# Credit Scoring Model using Random Forest
This notebook is a submission for the CodeAlpha internship Task 1.

In [None]:

# Step 1: Import Libraries
import pandas as pd
import numpy as np
import matplotlib.pyplot as plt
import seaborn as sns

from sklearn.model_selection import train_test_split
from sklearn.ensemble import RandomForestClassifier
from sklearn.preprocessing import LabelEncoder
from sklearn.metrics import classification_report, confusion_matrix, roc_auc_score, roc_curve


In [None]:

# Step 2: Load Dataset
url = "https://raw.githubusercontent.com/Statology/Python-Guides/main/default.csv"
data = pd.read_csv(url)

print("Sample Data:")
print(data.head())


In [None]:

# Step 3: Preprocessing
# Encode 'student' column (Yes/No → 1/0)
data['student'] = LabelEncoder().fit_transform(data['student'])

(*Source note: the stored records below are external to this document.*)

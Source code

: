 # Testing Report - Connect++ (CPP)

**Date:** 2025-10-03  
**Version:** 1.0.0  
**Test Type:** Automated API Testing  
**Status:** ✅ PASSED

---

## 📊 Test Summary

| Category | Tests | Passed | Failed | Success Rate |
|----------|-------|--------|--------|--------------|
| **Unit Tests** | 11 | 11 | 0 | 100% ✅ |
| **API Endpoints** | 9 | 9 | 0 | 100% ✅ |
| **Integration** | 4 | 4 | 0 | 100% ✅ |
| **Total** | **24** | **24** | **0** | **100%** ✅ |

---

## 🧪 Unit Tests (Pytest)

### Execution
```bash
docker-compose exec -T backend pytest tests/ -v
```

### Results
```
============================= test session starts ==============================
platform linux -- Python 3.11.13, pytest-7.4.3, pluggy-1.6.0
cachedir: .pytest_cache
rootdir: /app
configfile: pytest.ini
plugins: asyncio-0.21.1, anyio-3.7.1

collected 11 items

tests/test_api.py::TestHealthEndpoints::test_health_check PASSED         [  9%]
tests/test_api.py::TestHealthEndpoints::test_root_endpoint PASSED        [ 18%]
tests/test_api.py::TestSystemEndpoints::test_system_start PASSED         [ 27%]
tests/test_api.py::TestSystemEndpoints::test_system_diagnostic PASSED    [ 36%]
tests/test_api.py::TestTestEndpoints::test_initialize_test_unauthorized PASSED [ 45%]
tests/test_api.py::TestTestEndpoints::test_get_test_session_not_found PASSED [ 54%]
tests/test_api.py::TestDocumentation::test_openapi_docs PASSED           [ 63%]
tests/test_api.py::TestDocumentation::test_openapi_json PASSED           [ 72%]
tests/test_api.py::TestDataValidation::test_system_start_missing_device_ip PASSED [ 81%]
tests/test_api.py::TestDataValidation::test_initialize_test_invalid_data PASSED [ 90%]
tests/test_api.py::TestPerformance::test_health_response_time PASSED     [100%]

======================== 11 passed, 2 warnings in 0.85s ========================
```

# Convert target column to numeric (Yes → 1, No → 0)
data['default'] = LabelEncoder().fit_transform(data['default'])


In [None]:

# Step 4: Define Features and Target
X = data[['student', 'balance', 'income']]
y = data['default']


In [None]:

# Step 5: Train-Test Split
X_train, X_test, y_train, y_test = train_test_split(X, y, test_size=0.2, random_state=42)


In [None]:

# Step 6: Train Random Forest Classifier
model = RandomForestClassifier(n_estimators=100, random_state=42)
model.fit(X_train, y_train)


In [None]:

# Step 7: Make Predictions
y_pred = model.predict(X_test)
y_proba = model.predict_proba(X_test)[:, 1]


In [None]:

# Step 8: Evaluate Model
print("\nClassification Report:")
print(classification_report(y_test, y_pred))


In [None]:

# Confusion Matrix
cm = confusion_matrix(y_test, y_pred)
sns.heatmap(cm, annot=True, fmt='d', cmap='Greens')
plt.title("Confusion Matrix")
plt.xlabel("Predicted")
plt.ylabel("Actual")
plt.tight_layout()
plt.savefig("confusion_matrix.png")
plt.show()


In [None]:

# ROC Curve
fpr, tpr, _ = roc_curve(y_test, y_proba)
roc_auc = roc_auc_score(y_test, y_proba)

plt.plot(fpr, tpr, label=f"ROC AUC = {roc_auc:.2f}")
plt.plot([0, 1], [0, 1], 'k--')
plt.xlabel("False Positive Rate")
plt.ylabel("True Positive Rate")
plt.title("ROC Curve")
plt.legend(loc="lower right")
plt.grid()
plt.tight_layout()
plt.savefig("roc_curve.png")
plt.show()


In [None]:

# Step 9: Feature Importance
importances = model.feature_importances_
features = X.columns
indices = np.argsort(importances)

plt.barh(range(len(indices)), importances[indices], align='center')
plt.yticks(range(len(indices)), [features[i] for i in indices])
plt.title("Feature Importance")
plt.xlabel("Importance")
plt.grid(True)
plt.tight_layout()
plt.savefig("feature_importance.png")
plt.show()